# How to deal with agressive and emotionally unavailable husband



## petalhill (Dec 4, 2013)

I have been married to my husband for 15 months, and we have a 12 month old daughter. When I met him, he was romantic and expressed a need for warmth and affection and I really liked how we got on well together and how we lived together once we moved in. He is Colombian and I am British by the way. Just after getting married however, I noticied that he started to withdraw affection, starting with saying he didn't want to hold my hand (saying that my hand sweated alot and it was uncomfortable)- we had always held hands before. He would be less affectionate and never say he loved me unless I initiated it first. Around a month before the birth, I asked him to hold my hand more as I literally was losing balance in the street and needed the support! I realise that it is much harder to be affecionate after the birth of a child, but he just about refuses, except ironically in the bedroom, where he is quite a different person, which just confuses me more (it is very regular, and I feel like the only bonding we actually have)

Also, just after the birth of our daughter, he began to become very unreasonable and show a very worrying temper. . He did not hold my hand during the birth and was very indifferent to my pain and only kissed me on the cheek after. He was cold in the next few days, and I felt alone and rejected. He would complain when I turned on the light at night (small nightlight for minimum interuption to baby) to feed baby, he refused to help with the baby, or change a nappy. He did however do alot of the cooking at the beginning which was a great help, so I have to give him that, it made a very big difference. 

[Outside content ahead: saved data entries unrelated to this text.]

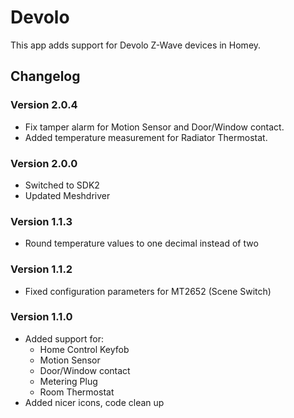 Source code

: # Devolo

This app adds support for Devolo Z-Wave devices in Homey.

## Changelog

### Version 2.0.4
- Fix tamper alarm for Motion Sensor and Door/Window contact.
- Added temperature measurement for Radiator Thermostat.

### Version 2.0.0
- Switched to SDK2
- Updated Meshdriver

### Version 1.1.3
- Round temperature values to one decimal instead of two

### Version 1.1.2
- Fixed configuration parameters for MT2652 (Scene Switch)

### Version 1.1.0
- Added support for:
    - Home Control Keyfob
    - Motion Sensor
    - Door/Window contact
    - Metering Plug
    - Room Thermostat
- Added nicer icons, code clean up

When she was 2 weeks old, I needed him to help me lift the buggy down stairs in our apartment as I was still in recovery and he refused and told me to do it myself. I feel that he felt resentful that I was bossing him as he felt as I just needed to rely on him as we don't have family where we live. It turned into a horrible argument and was just one of many, many more. He began to shout at me for no reason, and despite telling him and pleading with him not to do it, he continued, laughing at me whenver I tried to broach the subject of what was going on. He constantly critises me and complains (albeit in a semi-joking way) that I do not do more cooking, housework even though I am currently the breadwinner as his business is just starting up (I work at home) and I mind the baby the majority of the time. . People are starting to comment on how little attention he gives me to him, and one of his close friends confided in me that she was not sure if he actually loved me.

I expect that our cultural differences are a big part of this, his sisters have readily admitted that their culture is in their words " sexist" compared to Europe, and my husband had communication difficulties as a child and his sisters have said that he has always had a temper and found it hard to relate to many people. 

He also hardly never answers my calls, even if he is out with the baby and I make a point of only calling if necessary.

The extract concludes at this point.